>>>

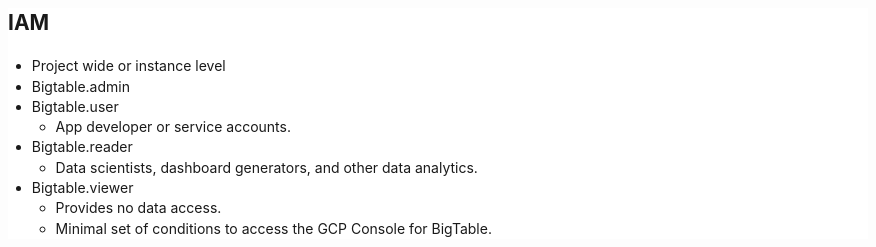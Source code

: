 ## IAM
- Project wide or instance level
- Bigtable.admin
- Bigtable.user
    - App developer or service accounts.
- Bigtable.reader
    - Data scientists, dashboard generators, and other data analytics.
- Bigtable.viewer
    - Provides no data access.
    - Minimal set of conditions to access the GCP Console for BigTable.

<<<

● **DIRECTIONS**
From the first line to the last, return the records exactly and leave the pictures behind.

● **COMPLETED EXERCISE**
Source code

: ## IAM
- Project wide or instance level
- Bigtable.admin
- Bigtable.user
    - App developer or service accounts.
- Bigtable.reader
    - Data scientists, dashboard generators, and other data analytics.
- Bigtable.viewer
    - Provides no data access.
    - Minimal set of conditions to access the GCP Console for BigTable.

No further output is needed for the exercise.